The German government plans to abolish a tax exemption that applied to holding cryptocurrencies for 1 year. [Photo: Shutterstock]

The German government is pushing a plan to end the tax exemption that applied when cryptocurrencies were sold after being held for more than 1 year.

Cryptopolitan, a blockchain outlet, reported on July 7 that the federal government plans to secure at least 1 billion euros ($1.17 billion), about 1.7 trillion won, a year in additional revenue from 2027 through the measure.

Local media reported that the plan is included in the Finance Ministry (BMF) draft federal budget for 2027 and a fiscal plan through 2030. Friedrich Merz’s cabinet has already approved the draft, and an excerpt from the published budget draft includes a plan to secure an additional 1 billion euros for the state coffers in 2027 through “cracking down on financial and tax crimes and introducing cryptocurrency taxation.”

The core is to abolish the tax-free treatment for long-term holdings of cryptocurrencies such as Bitcoin and Ethereum. Until now, gains were not taxed in Germany if cryptocurrencies were sold after 12 months from acquisition. If the system changes as the government envisions, profits from selling personally held cryptocurrencies will be classified as capital gains income and become taxable regardless of the holding period.

The tax overhaul is part of a German government package to reduce the fiscal deficit. The Finance Ministry presented cutting state financial support and various tax benefits, and strengthening crackdowns on financial and tax crimes, as key pillars. The government expects these measures to raise a total of 6.2 billion euros, about 10.7 trillion won, for the 2027 budget. Of that, it calculates 3 billion euros, about 5.18 trillion won, will come from scrapping exemptions and reductions like this one.

Other tax increases are also being pursued. The government plans to collect an additional 1 billion euros from a new tax on single-use plastics, and to raise a further 800 million euros, about 1.38 trillion won, and 400 million euros, about 690 billion won, from higher burdens on tobacco and on alcohol, respectively. The cryptocurrency tax overhaul is positioned within the broader package as a tool to expand tax revenue.

What markets and the industry are watching is the timing, which coincides with MiCA, the European Union’s cryptocurrency regulatory framework. Expectations have risen that access to regulated digital assets will expand across Europe after a recent transition period for MiCA implementation ended, but many platforms still have not secured licenses. Germany is mentioned as the country that has issued the most MiCA approvals so far.

Germany already introduced new requirements in May for cryptocurrency service providers to collect user data and submit it to tax authorities. That has reinforced a trend of tightening both transaction monitoring and tax enforcement. If the abolition of the long-term holding tax exemption is added, the tax burden on crypto investors in Germany could increase further.

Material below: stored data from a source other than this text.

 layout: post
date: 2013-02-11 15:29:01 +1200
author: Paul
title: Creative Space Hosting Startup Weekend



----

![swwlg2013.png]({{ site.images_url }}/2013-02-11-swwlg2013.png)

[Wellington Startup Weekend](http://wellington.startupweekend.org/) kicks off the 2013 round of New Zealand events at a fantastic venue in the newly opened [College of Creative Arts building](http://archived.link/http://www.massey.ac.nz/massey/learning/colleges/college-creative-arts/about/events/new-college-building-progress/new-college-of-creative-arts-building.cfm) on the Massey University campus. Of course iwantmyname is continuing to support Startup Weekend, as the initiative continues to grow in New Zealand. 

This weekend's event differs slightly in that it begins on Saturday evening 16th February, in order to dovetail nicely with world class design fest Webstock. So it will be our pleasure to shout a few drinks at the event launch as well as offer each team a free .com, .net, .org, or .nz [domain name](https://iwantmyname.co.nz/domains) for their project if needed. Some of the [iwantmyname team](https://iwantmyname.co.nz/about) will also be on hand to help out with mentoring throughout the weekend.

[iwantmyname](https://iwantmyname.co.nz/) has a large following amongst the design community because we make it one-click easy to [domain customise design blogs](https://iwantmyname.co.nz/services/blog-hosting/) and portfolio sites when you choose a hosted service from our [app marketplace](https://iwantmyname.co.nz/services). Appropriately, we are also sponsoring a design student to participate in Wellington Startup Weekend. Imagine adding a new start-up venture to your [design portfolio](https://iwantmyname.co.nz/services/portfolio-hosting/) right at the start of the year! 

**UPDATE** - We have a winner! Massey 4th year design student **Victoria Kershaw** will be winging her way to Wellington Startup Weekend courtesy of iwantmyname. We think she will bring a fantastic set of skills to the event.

The legislative process still remains. The overhaul has not been finalised and must be approved by parliament. The first review could take place in early September and the second in mid-December.

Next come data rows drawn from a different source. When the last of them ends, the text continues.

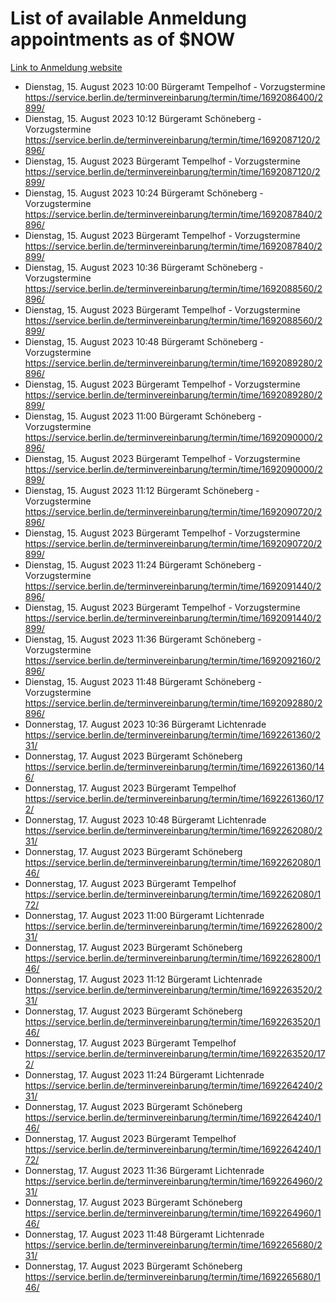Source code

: # List of available Anmeldung appointments as of $NOW
[Link to Anmeldung website](https://service.berlin.de/terminvereinbarung/termin/tag.php?termin=1&anliegen[]=120686&dienstleisterlist=122210,122217,327316,122219,327312,122227,327314,122231,327346,122243,327348,122254,122252,329742,122260,329745,122262,329748,122271,327278,122273,327274,122277,327276,330436,122280,327294,122282,327290,122284,327292,122291,327270,122285,327266,122286,327264,122296,327268,150230,329760,122297,327286,122294,327284,122312,329763,122314,329775,122304,327330,122311,327334,122309,327332,317869,122281,327352,122279,329772,122283,122276,327324,122274,327326,122267,329766,122246,327318,122251,327320,122257,327322,122208,327298,122226,327300&herkunft=http%3A%2F%2Fservice.berlin.de%2Fdienstleistung%2F120686%2F)
- Dienstag, 15. August 2023 10:00 Bürgeramt Tempelhof - Vorzugstermine https://service.berlin.de/terminvereinbarung/termin/time/1692086400/2899/
- Dienstag, 15. August 2023 10:12 Bürgeramt Schöneberg - Vorzugstermine https://service.berlin.de/terminvereinbarung/termin/time/1692087120/2896/
- Dienstag, 15. August 2023  Bürgeramt Tempelhof - Vorzugstermine https://service.berlin.de/terminvereinbarung/termin/time/1692087120/2899/
- Dienstag, 15. August 2023 10:24 Bürgeramt Schöneberg - Vorzugstermine https://service.berlin.de/terminvereinbarung/termin/time/1692087840/2896/
- Dienstag, 15. August 2023  Bürgeramt Tempelhof - Vorzugstermine https://service.berlin.de/terminvereinbarung/termin/time/1692087840/2899/
- Dienstag, 15. August 2023 10:36 Bürgeramt Schöneberg - Vorzugstermine https://service.berlin.de/terminvereinbarung/termin/time/1692088560/2896/
- Dienstag, 15. August 2023  Bürgeramt Tempelhof - Vorzugstermine https://service.berlin.de/terminvereinbarung/termin/time/1692088560/2899/
- Dienstag, 15. August 2023 10:48 Bürgeramt Schöneberg - Vorzugstermine https://service.berlin.de/terminvereinbarung/termin/time/1692089280/2896/
- Dienstag, 15. August 2023  Bürgeramt Tempelhof - Vorzugstermine https://service.berlin.de/terminvereinbarung/termin/time/1692089280/2899/
- Dienstag, 15. August 2023 11:00 Bürgeramt Schöneberg - Vorzugstermine https://service.berlin.de/terminvereinbarung/termin/time/1692090000/2896/
- Dienstag, 15. August 2023  Bürgeramt Tempelhof - Vorzugstermine https://service.berlin.de/terminvereinbarung/termin/time/1692090000/2899/
- Dienstag, 15. August 2023 11:12 Bürgeramt Schöneberg - Vorzugstermine https://service.berlin.de/terminvereinbarung/termin/time/1692090720/2896/
- Dienstag, 15. August 2023  Bürgeramt Tempelhof - Vorzugstermine https://service.berlin.de/terminvereinbarung/termin/time/1692090720/2899/
- Dienstag, 15. August 2023 11:24 Bürgeramt Schöneberg - Vorzugstermine https://service.berlin.de/terminvereinbarung/termin/time/1692091440/2896/
- Dienstag, 15. August 2023  Bürgeramt Tempelhof - Vorzugstermine https://service.berlin.de/terminvereinbarung/termin/time/1692091440/2899/
- Dienstag, 15. August 2023 11:36 Bürgeramt Schöneberg - Vorzugstermine https://service.berlin.de/terminvereinbarung/termin/time/1692092160/2896/
- Dienstag, 15. August 2023 11:48 Bürgeramt Schöneberg - Vorzugstermine https://service.berlin.de/terminvereinbarung/termin/time/1692092880/2896/
- Donnerstag, 17. August 2023 10:36 Bürgeramt Lichtenrade https://service.berlin.de/terminvereinbarung/termin/time/1692261360/231/
- Donnerstag, 17. August 2023  Bürgeramt Schöneberg https://service.berlin.de/terminvereinbarung/termin/time/1692261360/146/
- Donnerstag, 17. August 2023  Bürgeramt Tempelhof https://service.berlin.de/terminvereinbarung/termin/time/1692261360/172/
- Donnerstag, 17. August 2023 10:48 Bürgeramt Lichtenrade https://service.berlin.de/terminvereinbarung/termin/time/1692262080/231/
- Donnerstag, 17. August 2023  Bürgeramt Schöneberg https://service.berlin.de/terminvereinbarung/termin/time/1692262080/146/
- Donnerstag, 17. August 2023  Bürgeramt Tempelhof https://service.berlin.de/terminvereinbarung/termin/time/1692262080/172/
- Donnerstag, 17. August 2023 11:00 Bürgeramt Lichtenrade https://service.berlin.de/terminvereinbarung/termin/time/1692262800/231/
- Donnerstag, 17. August 2023  Bürgeramt Schöneberg https://service.berlin.de/terminvereinbarung/termin/time/1692262800/146/
- Donnerstag, 17. August 2023 11:12 Bürgeramt Lichtenrade https://service.berlin.de/terminvereinbarung/termin/time/1692263520/231/
- Donnerstag, 17. August 2023  Bürgeramt Schöneberg https://service.berlin.de/terminvereinbarung/termin/time/1692263520/146/
- Donnerstag, 17. August 2023  Bürgeramt Tempelhof https://service.berlin.de/terminvereinbarung/termin/time/1692263520/172/
- Donnerstag, 17. August 2023 11:24 Bürgeramt Lichtenrade https://service.berlin.de/terminvereinbarung/termin/time/1692264240/231/
- Donnerstag, 17. August 2023  Bürgeramt Schöneberg https://service.berlin.de/terminvereinbarung/termin/time/1692264240/146/
- Donnerstag, 17. August 2023  Bürgeramt Tempelhof https://service.berlin.de/terminvereinbarung/termin/time/1692264240/172/
- Donnerstag, 17. August 2023 11:36 Bürgeramt Lichtenrade https://service.berlin.de/terminvereinbarung/termin/time/1692264960/231/
- Donnerstag, 17. August 2023  Bürgeramt Schöneberg https://service.berlin.de/terminvereinbarung/termin/time/1692264960/146/
- Donnerstag, 17. August 2023 11:48 Bürgeramt Lichtenrade https://service.berlin.de/terminvereinbarung/termin/time/1692265680/231/
- Donnerstag, 17. August 2023  Bürgeramt Schöneberg https://service.berlin.de/terminvereinbarung/termin/time/1692265680/146/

Views within the political sphere are mixed. The Social Democratic Party, which Finance Minister Lars Klingbeil belongs to, supports expanding the crypto tax burden, but the centre-right Christian Democratic Union and Christian Social Union bloc led by Merz has generally opposed the change. A bill with a similar intent was previously blocked once in the Bundestag.

Another source of controversy is that government documents explicitly cite “cracking down on financial and tax crimes and introducing cryptocurrency taxation” as a means to expand tax revenue. The industry is paying attention to the fact that a specific revenue target has been presented for the first time. An assessment has emerged that it broadly matches estimates recently discussed in the sector.

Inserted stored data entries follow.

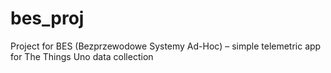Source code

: # bes_proj
Project for BES (Bezprzewodowe Systemy Ad-Hoc) – simple telemetric app for The Things Uno data collection
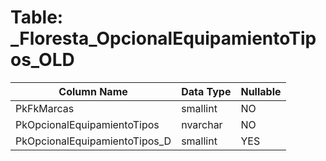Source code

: # Table: _Floresta_OpcionalEquipamientoTipos_OLD

| Column Name | Data Type | Nullable |
|-------------|-----------|----------|
| PkFkMarcas | smallint | NO |
| PkOpcionalEquipamientoTipos | nvarchar | NO |
| PkOpcionalEquipamientoTipos_D | smallint | YES |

Two key issues to watch going forward are whether the German parliament will actually pass the abolition of the long-term holding tax exemption, and how expanded regulatory access and tighter taxation will be balanced under the MiCA framework. With a direction that both widens regulatory clarity and raises the tax burden, it is expected to have a significant impact on investment behaviour and service providers’ responses in Germany’s crypto market.